Baghdad morgue received over 1,000 bodies in July

Thursday, August 18, 2005

The bodies of over 1,000 civilians were brought to Baghdad's morgue last month, the highest recorded death toll for Iraq's capital since the invasion began in March 2003.

Amid preparations for the new Iraqi constitution, the Interim Government has tried to suppress details of the growing number of civilian casualties, but the truth emerged after British veteran journalist Robert Fisk paid a visit to the morgue and was shown the human cost of Iraq's security crisis:

So many corpses are being brought to the mortuary that human remains are stacked on top of each other. Unidentified bodies must be buried within days for lack of space — but the municipality is so overwhelmed by the number of killings that it can no longer provide the vehicles and personnel to take the remains to cemeteries.[1]

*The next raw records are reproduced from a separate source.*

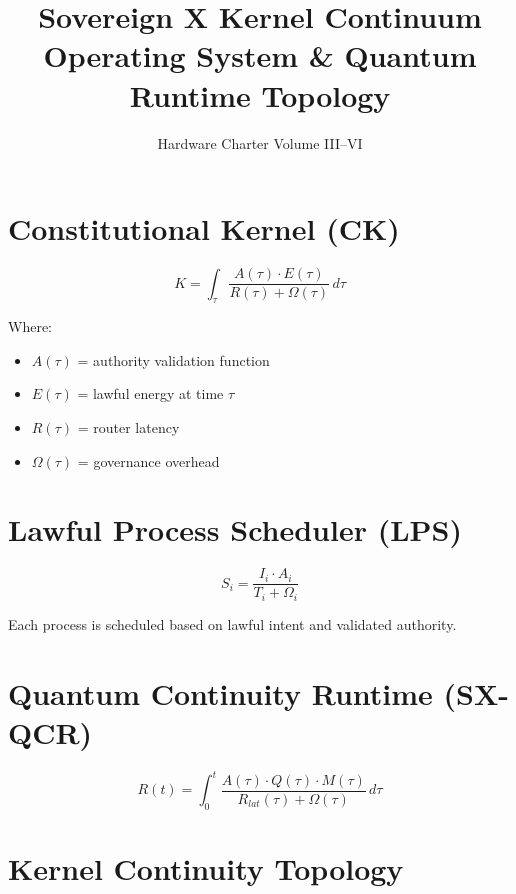 \documentclass[10pt,a4paper]{article}
\title{Sovereign X Kernel Continuum \\ Operating System \& Quantum Runtime Topology}
\author{Hardware Charter Volume III–VI}
\date{}
\begin{document}
\maketitle

\section{Constitutional Kernel (CK)}

\[
K = \int_{\tau} \frac{A(\tau) \cdot E(\tau)}{R(\tau) + \Omega(\tau)} \, d\tau
\]

Where:
\begin{itemize}
  \item \(A(\tau)\) = authority validation function
  \item \(E(\tau)\) = lawful energy at time \(\tau\)
  \item \(R(\tau)\) = router latency
  \item \(\Omega(\tau)\) = governance overhead
\end{itemize}

\section{Lawful Process Scheduler (LPS)}

\[
S_i = \frac{I_i \cdot A_i}{T_i + \Omega_i}
\]

Each process is scheduled based on lawful intent and validated authority.

\section{Quantum Continuity Runtime (SX-QCR)}

\[
R(t) = \int_{0}^{t} \frac{A(\tau) \cdot Q(\tau) \cdot M(\tau)}{R_{lat}(\tau) + \Omega(\tau)} \, d\tau
\]

\section{Kernel Continuity Topology}
\end{document}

'The July figures are the largest ever recorded in the history of the Baghdad Medical Institute,' one of the senior managers at the morgue said, speaking on condition of anonymity.

An estimated 1,100 bodies were received by the Baghdad mortuary in July, a rise of 85% compared with figures for the same month before the US-led invasion. The latest figures show a rising trend: in 2004 and 2003 the numbers in July were 800 and 700 respectively. By comparison, equivalent figures for 1997, 1998 and 1999 were all below 200.

All of last month's dead are civilians, the majority male and most aged between 15-44. Fisk, writing in The Independent, described how the task of identifying all of the bodies has been complicated because many have been tortured or otherwise disfigured. 'In many cases, the remains have been shattered by explosions — possibly by suicide bombs — or by deliberate disfigurement by their killers,' he wrote.

The medical authorities have buried 500 nameless bodies since January.